I was one student she never gave up on. When politics took me to our nation’s capital
and eventually to the governor’s office in New Jersey and Madison Avenue in NYC
I was able to see Pat often.
It was because of her I wrote two books
of poetry, became a speech writer for political and corporate leaders, and
became a reporter for the Omaha World Herald in the heyday of journalism, the
Watergate era. In fact, my career has spanned
the service of twelve US presidents from Eisenhower to Trump.

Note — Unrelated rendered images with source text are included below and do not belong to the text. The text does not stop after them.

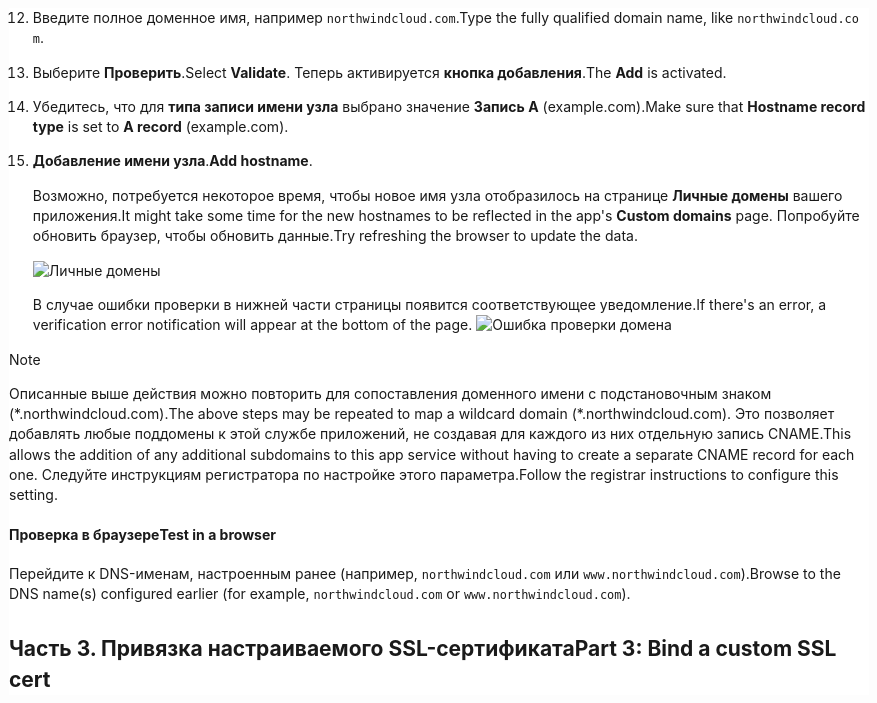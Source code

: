 12. <span data-ttu-id="d5768-308">Введите полное доменное имя, например `northwindcloud.com`.</span><span class="sxs-lookup"><span data-stu-id="d5768-308">Type the fully qualified domain name, like `northwindcloud.com`.</span></span>

13. <span data-ttu-id="d5768-309">Выберите **Проверить**.</span><span class="sxs-lookup"><span data-stu-id="d5768-309">Select **Validate**.</span></span> <span data-ttu-id="d5768-310">Теперь активируется **кнопка добавления**.</span><span class="sxs-lookup"><span data-stu-id="d5768-310">The **Add** is activated.</span></span>

14. <span data-ttu-id="d5768-311">Убедитесь, что для **типа записи имени узла** выбрано значение **Запись А** (example.com).</span><span class="sxs-lookup"><span data-stu-id="d5768-311">Make sure that **Hostname record type** is set to **A record** (example.com).</span></span>

15. <span data-ttu-id="d5768-312">**Добавление имени узла**.</span><span class="sxs-lookup"><span data-stu-id="d5768-312">**Add hostname**.</span></span>

    <span data-ttu-id="d5768-313">Возможно, потребуется некоторое время, чтобы новое имя узла отобразилось на странице **Личные домены** вашего приложения.</span><span class="sxs-lookup"><span data-stu-id="d5768-313">It might take some time for the new hostnames to be reflected in the app's **Custom domains** page.</span></span> <span data-ttu-id="d5768-314">Попробуйте обновить браузер, чтобы обновить данные.</span><span class="sxs-lookup"><span data-stu-id="d5768-314">Try refreshing the browser to update the data.</span></span>
  
    ![Личные домены](media/solution-deployment-guide-geo-distributed/image31.png) 
  
    <span data-ttu-id="d5768-316">В случае ошибки проверки в нижней части страницы появится соответствующее уведомление.</span><span class="sxs-lookup"><span data-stu-id="d5768-316">If there's an error, a verification error notification will appear at the bottom of the page.</span></span> ![Ошибка проверки домена](media/solution-deployment-guide-geo-distributed/image32.png)

> [!Note]  
>  <span data-ttu-id="d5768-318">Описанные выше действия можно повторить для сопоставления доменного имени с подстановочным знаком (\*.northwindcloud.com).</span><span class="sxs-lookup"><span data-stu-id="d5768-318">The above steps may be repeated to map a wildcard domain (\*.northwindcloud.com).</span></span> <span data-ttu-id="d5768-319">Это позволяет добавлять любые поддомены к этой службе приложений, не создавая для каждого из них отдельную запись CNAME.</span><span class="sxs-lookup"><span data-stu-id="d5768-319">This allows the addition of any additional subdomains to this app service without having to create a separate CNAME record for each one.</span></span> <span data-ttu-id="d5768-320">Следуйте инструкциям регистратора по настройке этого параметра.</span><span class="sxs-lookup"><span data-stu-id="d5768-320">Follow the registrar instructions to configure this setting.</span></span>

#### <a name="test-in-a-browser"></a><span data-ttu-id="d5768-321">Проверка в браузере</span><span class="sxs-lookup"><span data-stu-id="d5768-321">Test in a browser</span></span>

<span data-ttu-id="d5768-322">Перейдите к DNS-именам, настроенным ранее (например, `northwindcloud.com` или `www.northwindcloud.com`).</span><span class="sxs-lookup"><span data-stu-id="d5768-322">Browse to the DNS name(s) configured earlier (for example, `northwindcloud.com` or `www.northwindcloud.com`).</span></span>

## <a name="part-3-bind-a-custom-ssl-cert"></a><span data-ttu-id="d5768-323">Часть 3. Привязка настраиваемого SSL-сертификата</span><span class="sxs-lookup"><span data-stu-id="d5768-323">Part 3: Bind a custom SSL cert</span></span>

She convinced me to keep journals of
everything I did, and to always be searching for new creative outlets. Best of all for me, I was one of few of her
students to get her to be my editor on several books I authored, fiction and non-fiction,
and screenplays for television like Jim Henson’s Muppet Babies among other
shows.
From the time I was ten years old
Pat Rock was my mentor, taking a stubborn and self-confident kid and awakening
me to the worlds of creativity, magic, imagination and fantasy along with a search for
truth with no limits, no barriers, and an in depth understanding of the power
of words.
Thanks to her words became my
best friends and my imagination my “upstairs playground.” Of course, she also recruited me to help her
create on of the most pioneering teaching games to teach people proper Grammar,
called The Great Grammarian used by The New York Times and many Fortune 500
corporations to help reporters and executives communicate better.
In summary, I have been a
journalist all of my life from newspaper reporter to poet, author of books,
composer of songs (words and music), speechwriter for politicians and corporate
executives, policy developer, script writer, creative consultant to National
Geographic Television, and member of two Emmy winning creative teams among
other things. Even today I publish an
online newspaper, since 2006, and was a contributor to the Huffington Post.